The TV cook has packed a lot into her first 40 years. Here, she talks about childhood, forgiveness and how life is “fine!”. Interview by Kate Kellaway
  
  

Lorraine Pascal
Lorraine Pascale. Photograph: Phil Fisk for Observer Food Monthly

Lorraine Pascale walks into a canalside cafe in north London looking as if she has just come back from holiday or is about to leave: flip-flops, tangled hair, peachy shirt, minuscule denim shorts, sunglasses and orange earrings that stand out like orange peel in one of her recipes: zesty. And she is so tall – reminding one of the model she once was. Even casually dressed, she makes an impression with her dramatic presence, her gap-toothed smile. She is munching on a Marks & Spencer wrap: pomegranate, garlic and cumin. “I usually cook my own breakfast, but not today. They’ve improved, M&S…” For most of the last decade, she has been doing more than make breakfast. In January 2011 she broadcast her first BBC television series Baking Made Easy. She was an instant hit with her easy, streetwise perfectionism and virtuoso cake-making. Two further series followed and after a shelf’s worth of delectably diversified bestsellers, she hasn’t looked back.

It is interesting to catch her in an off-duty moment because her professional appearance is immaculate. In her latest book, How To Be a Better Cook, you leaf past shots of white sangria, flavoured ice cubes and Irish coffee with a Chantilly cream topping to pictures of Pascale looking radiant, pristine, happy. She wears her signature plain tops: snowy white, primrose yellow, palest pink with not an apron in sight – not a smear, stain or wayward garnish blemishing her. Even Pascale’s Eton mess is “neat-and-tidy Eton mess”. “Appearances are really important,” she says, “I like things to look tidy on the plate.” In her introduction, she advises: “The first thing you need to learn is my mantra. ‘It’s all fine!’ That’s the secret weapon. It’s all in your attitude. If you can relax and just take it easy, you’ll be fine.”

We are sitting on a rickety wooden floating structure, a wharf of sorts, next to a houseboat in Islington. In the rogue breeze, it keeps shifting. Every time it stirs, Pascale is overcome with giggles, like a schoolgirl amused by the idea of rocking the boat. Could she apply “It’s all fine” to her life? “I can try,” she says, laughing uncertainly. Her uncertainty will not surprise anyone who saw her remarkable BBC2 documentary, Fostering & Me, about the importance of foster care (there are 60,000 children in this country in care) and her own experience. She was born to an Afro-Caribbean mother on 17 November 1972 in Hackney’s Mothers’ Hospital. She spent her first 18 months with white working-class foster parents (“I can’t put into words what a joy you were to have as a baby,” her foster mother said on seeing her again). When they reluctantly gave her up for adoption to a middle-class couple from Witney, Oxfordshire – Roger and Audrey Woodward – they believed it would guarantee her a better education and future. Roger was an academic who had taught Spanish at Oxford, his wife a nurse.
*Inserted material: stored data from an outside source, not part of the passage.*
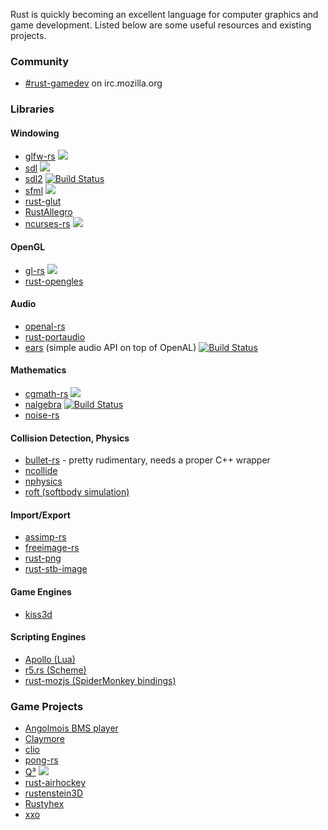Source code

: Rust is quickly becoming an excellent language for computer graphics and game development. Listed below are some useful resources and existing projects.

### Community

- [#rust-gamedev](http://chat.mibbit.com/?server=irc.mozilla.org&channel=%23rust-gamedev) on irc.mozilla.org 

### Libraries

#### Windowing

- [glfw-rs](https://github.com/bjz/glfw-rs) [<img src="https://travis-ci.org/bjz/glfw-rs.png?branch=master">](https://travis-ci.org/bjz/glfw-rs)
- [sdl](https://github.com/brson/rust-sdl) [<img src="https://travis-ci.org/brson/rust-sdl.png?branch=master">](https://travis-ci.org/brson/rust-sdl)
- [sdl2](https://github.com/AngryLawyer/rust-sdl2) 
[![Build Status](https://travis-ci.org/AngryLawyer/rust-sdl2.png?branch=master)](https://travis-ci.org/AngryLawyer/rust-sdl2)
- [sfml](https://github.com/JeremyLetang/rust-sfml) [<img src="https://travis-ci.org/JeremyLetang/rust-sfml.png?branch=master">](https://travis-ci.org/JeremyLetang/rust-sfml)
- [rust-glut](https://github.com/mozilla-servo/rust-glut)
- [RustAllegro](https://github.com/SiegeLord/RustAllegro)
- [ncurses-rs](https://github.com/jeaye/ncurses-rs) [<img src="https://travis-ci.org/jeaye/ncurses-rs.png?branch=master">](https://travis-ci.org/jeaye/ncurses-rs)

#### OpenGL

- [gl-rs](https://github.com/bjz/gl-rs) [<img src="https://travis-ci.org/bjz/gl-rs.png?branch=master">](https://travis-ci.org/bjz/gl-rs)
- [rust-opengles](https://github.com/mozilla-servo/rust-opengles)

#### Audio

- [openal-rs](https://github.com/bjz/openal-rs/)
- [rust-portaudio](https://github.com/JeremyLetang/rust-portaudio)
- [ears](https://github.com/JeremyLetang/ears) (simple audio API on top of OpenAL) [![Build Status](https://travis-ci.org/JeremyLetang/ears.png?branch=master)](https://travis-ci.org/JeremyLetang/ears)

#### Mathematics
- [cgmath-rs](https://github.com/bjz/cgmath-rs) [<img src="https://travis-ci.org/bjz/cgmath-rs.png?branch=master">](https://travis-ci.org/bjz/cgmath-rs)
- [nalgebra](https://github.com/sebcrozet/nalgebra) [![Build Status](https://travis-ci.org/sebcrozet/nalgebra.png?branch=master)](https://travis-ci.org/sebcrozet/nalgebra)
- [noise-rs](https://github.com/bjz/noise-rs)

#### Collision Detection, Physics

- [bullet-rs](https://github.com/bjz/bullet-rs/) - pretty rudimentary, needs a proper C++ wrapper
- [ncollide](https://github.com/sebcrozet/ncollide)
- [nphysics](https://github.com/sebcrozet/nphysics)
- [roft (softbody simulation)](https://github.com/natal/roft/)

#### Import/Export

- [assimp-rs](https://github.com/h3r2tic/assimp-rs)
- [freeimage-rs](https://github.com/h3r2tic/freeimage-rs)
- [rust-png](https://github.com/mozilla-servo/rust-png)
- [rust-stb-image](https://github.com/mozilla-servo/rust-stb-image)

#### Game Engines

- [kiss3d](https://github.com/sebcrozet/kiss3d)

#### Scripting Engines

- [Apollo (Lua)](https://github.com/katis/apollo)
- [r5.rs (Scheme)](https://github.com/kimhyunkang/r5.rs)
- [rust-mozjs (SpiderMonkey bindings)](https://github.com/mozilla-servo/rust-mozjs/)

### Game Projects

- [Angolmois BMS player](https://github.com/lifthrasiir/angolmois-rust)
- [Claymore](http://claymore-game.googlecode.com)
- [clio](https://github.com/eevee/clio)
- [pong-rs](https://github.com/zokier/pong-rs)
- [Q³](https://github.com/Jeaye/q3) [<img src="https://travis-ci.org/jeaye/q3.png?branch=master">](https://travis-ci.org/jeaye/q3)
- [rust-airhockey](https://github.com/FrozenCow/rust-airhockey)
- [rustenstein3D](https://github.com/JeremyLetang/rustenstein3D/)
- [Rustyhex](https://github.com/dpc/rustyhex/)
- [xxo](https://github.com/mynery/xxo)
The programme uncovered the devastating reasons why Pascale’s adopted mother was unable to bring her up and why, in 1976, she was put on an at-risk register and sent to a new foster family. Social workers’ records revealed that her adoptive mother, a secret drinker, failed to cope after her marriage broke down. She told social workers she was in danger of hurting three-year-old Pascale. She had tried to strangle and suffocate her and had fantasised about pushing her under the wheels of a passing lorry to “solve all my problems”.

Pascale protests, on camera, about the way journalists pursue this story: “Oh my God, here they go again asking about poor me.” Today, she is understandably braced against talking about fostering. I tell her that what bowled me over was that, after learning for the first time about her mother’s murderous fantasies, Pascale’s reaction was concern for her mother. She observed that her mother (now suffering from dementia) had needed more help than she ever received. Can she forgive her? “Forgiveness is one thing,” she says, “this is about understanding. When people have problems, it is because there is an issue within themselves. You have to acknowledge this and have empathy.” Does she understand her mother’s behaviour? “Of course,” she answers – her lack of hesitation moving.

And how did it feel to meet her first foster mother who wept with emotion? Did she seem at once a stranger and intimate?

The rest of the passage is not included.